Spanglais expression of the week
“Hemos vivido malos tiempos, pero es el acabóse!” Spanish anti-austerity protester during a day of protests across Spain on Thursday “We have lived through bad times, but this takes the biscuit” With Spanish 10-year bonds closing at 7.3% yesterday, and a general bailout now firmly in imminent prospect, it seems that the austerity in Spain is likely to become austerityer.You can expect similar sentiment here in a couple of months as the nation gets softened up for next years additional €3.5bn budget adjustment. Which of the tribes will prevail in maintaining their entitlements?
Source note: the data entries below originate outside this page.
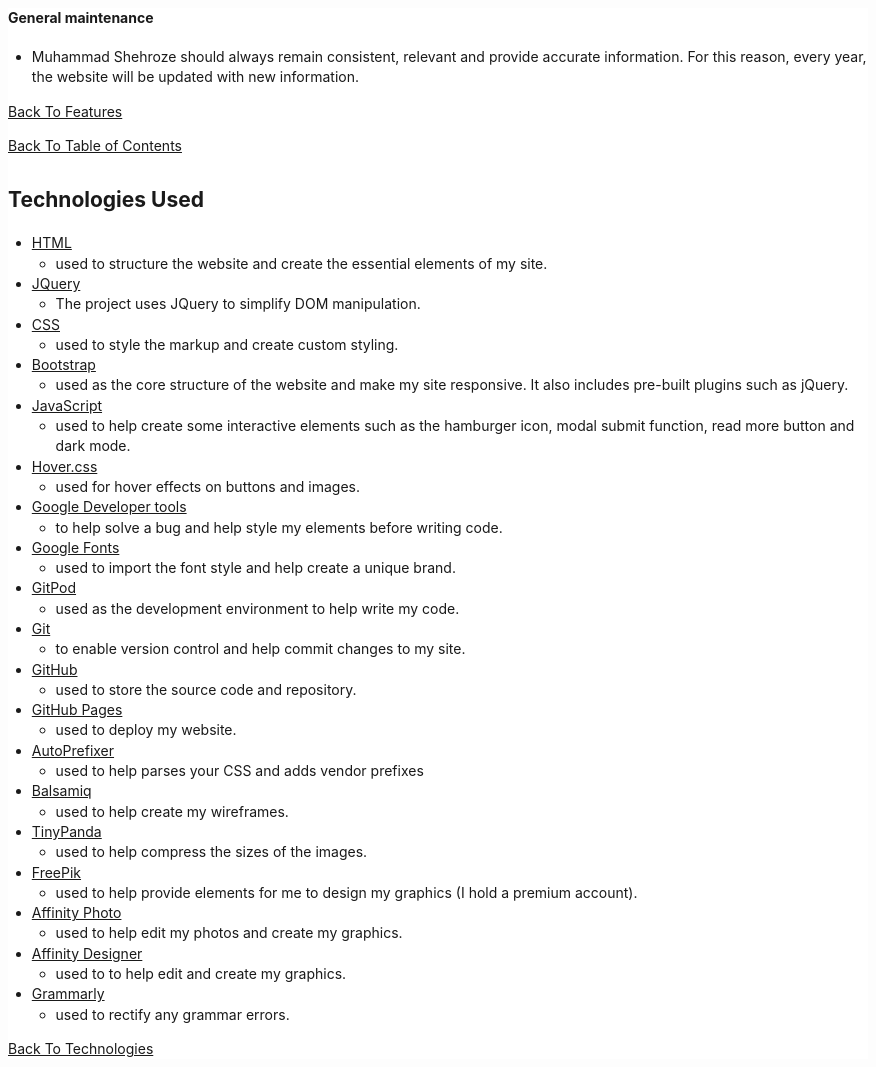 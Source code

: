 #### General maintenance
- Muhammad Shehroze should always remain consistent, relevant and provide accurate information. For this reason, every year, the website will be updated with new information. 

[Back To Features](#features)

[Back To Table of Contents](#table-of-contents)

## Technologies Used

- [HTML](https://developer.mozilla.org/en-US/docs/Web/HTML)
  - used to structure the website and create the essential elements of my site. 
- [JQuery](https://jquery.com)
    - The project uses JQuery to simplify DOM manipulation.
- [CSS](https://www.w3.org/Style/CSS/Overview.en.html) 
  - used to style the markup and create custom styling. 
- [Bootstrap](https://getbootstrap.com/)
  - used as the core structure of the website and make my site responsive. It also includes pre-built plugins such as jQuery. 
- [JavaScript](https://developer.mozilla.org/en-US/docs/Web/JavaScript)
  - used to help create some interactive elements such as the hamburger icon, modal submit function, read more button and dark mode.
- [Hover.css](https://ianlunn.github.io/Hover/)
  - used for hover effects on buttons and images.
- [Google Developer tools](https://developers.google.com/web/tools/chrome-devtools/) 
  - to help solve a bug and help style my elements before writing code. 
- [Google Fonts](https://fonts.google.com/) 
  - used to import the font style and help create a unique brand. 
- [GitPod](https://www.gitpod.io/) 
  - used as the development environment to help write my code. 
- [Git](https://git-scm.com/) 
  - to enable version control and help commit changes to my site. 
- [GitHub](https://github.com/) 
  - used to store the source code and repository. 
- [GitHub Pages](https://pages.github.com/) 
  - used to deploy my website.
- [AutoPrefixer](https://autoprefixer.github.io/)
  - used to help parses your CSS and adds vendor prefixes
- [Balsamiq](https://balsamiq.com/) 
  - used to help create my wireframes. 
- [TinyPanda](https://tinypng.com/)
  - used to help compress the sizes of the images. 
- [FreePik](https://www.freepik.com/home) 
  - used to help provide elements for me to design my graphics (I hold a premium account).
- [Affinity Photo](https://affinity.serif.com/en-gb/photo/) 
  - used to help edit my photos and create my graphics. 
- [Affinity Designer](https://affinity.serif.com/en-gb/designer/) 
  - used to to help edit and create my graphics. 
- [Grammarly](https://app.grammarly.com/)
    - used to rectify any grammar errors. 

[Back To Technologies](#technologies)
Who can tell, but with the Troika breathing down our necks and no upside in prospect, this forthcoming budget adjustment is going to be the most acutely painful to date for the nation as a whole and the betting on here is it won’t be long before we hear widespread complaints here of “that takes the biscuit” – “es el acabóse!”
Video of the Week
The Longford Leader videoed part of the demolition of the NAMA apartment block at Gleann Riada, and the 2-minute video is available here. There had been a slight delay to the commencement of the demolition when house martins – swallows with a white patch on their tail feathers – were discovered nesting at the apartment block, and it took three weeks to “encourage” the house martins to leave and find new homes, as they are protected species in Ireland. So, good news for the three families of house martins. There was no such news for the 335 families on the housing waiting list in Longford, some of whom might have been waiting for a home for more than five years. NAMA has said that the demolition of the block is budgeted to cost €150,000 and it removes 12 two- and three-bedroom apartments from the housing stock. NAMA didn’t offer the block for sale.